• **To do**
Please copy out every line in the entries that includes the word "more".

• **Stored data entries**
Segment Open

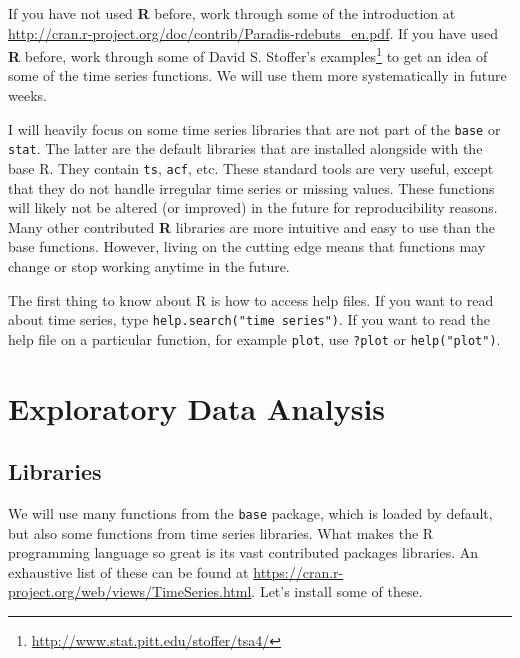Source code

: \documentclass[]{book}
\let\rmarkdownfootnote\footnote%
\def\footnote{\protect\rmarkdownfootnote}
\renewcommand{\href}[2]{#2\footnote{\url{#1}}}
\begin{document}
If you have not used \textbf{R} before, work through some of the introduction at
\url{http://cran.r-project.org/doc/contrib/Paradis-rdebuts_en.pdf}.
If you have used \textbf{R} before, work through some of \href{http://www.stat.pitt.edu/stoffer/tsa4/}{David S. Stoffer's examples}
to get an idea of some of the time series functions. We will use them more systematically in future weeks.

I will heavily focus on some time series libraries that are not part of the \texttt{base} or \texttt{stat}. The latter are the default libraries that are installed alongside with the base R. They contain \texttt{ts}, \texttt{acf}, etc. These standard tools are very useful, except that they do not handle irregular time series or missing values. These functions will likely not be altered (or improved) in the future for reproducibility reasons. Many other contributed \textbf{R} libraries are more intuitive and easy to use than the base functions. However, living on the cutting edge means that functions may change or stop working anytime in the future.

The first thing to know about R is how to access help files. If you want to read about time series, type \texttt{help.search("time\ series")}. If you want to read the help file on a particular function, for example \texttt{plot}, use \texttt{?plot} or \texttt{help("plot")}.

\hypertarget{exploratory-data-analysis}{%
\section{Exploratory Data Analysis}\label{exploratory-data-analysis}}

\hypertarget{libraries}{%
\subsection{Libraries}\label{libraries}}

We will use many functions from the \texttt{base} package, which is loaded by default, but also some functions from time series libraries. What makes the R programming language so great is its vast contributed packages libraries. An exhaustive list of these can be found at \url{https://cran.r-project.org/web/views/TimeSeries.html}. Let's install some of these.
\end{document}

Segment Closed

• **Output of the task**
to get an idea of some of the time series functions. We will use them more systematically in future weeks.
I will heavily focus on some time series libraries that are not part of the \texttt{base} or \texttt{stat}. The latter are the default libraries that are installed alongside with the base R. They contain \texttt{ts}, \texttt{acf}, etc. These standard tools are very useful, except that they do not handle irregular time series or missing values. These functions will likely not be altered (or improved) in the future for reproducibility reasons. Many other contributed \textbf{R} libraries are more intuitive and easy to use than the base functions. However, living on the cutting edge means that functions may change or stop working anytime in the future.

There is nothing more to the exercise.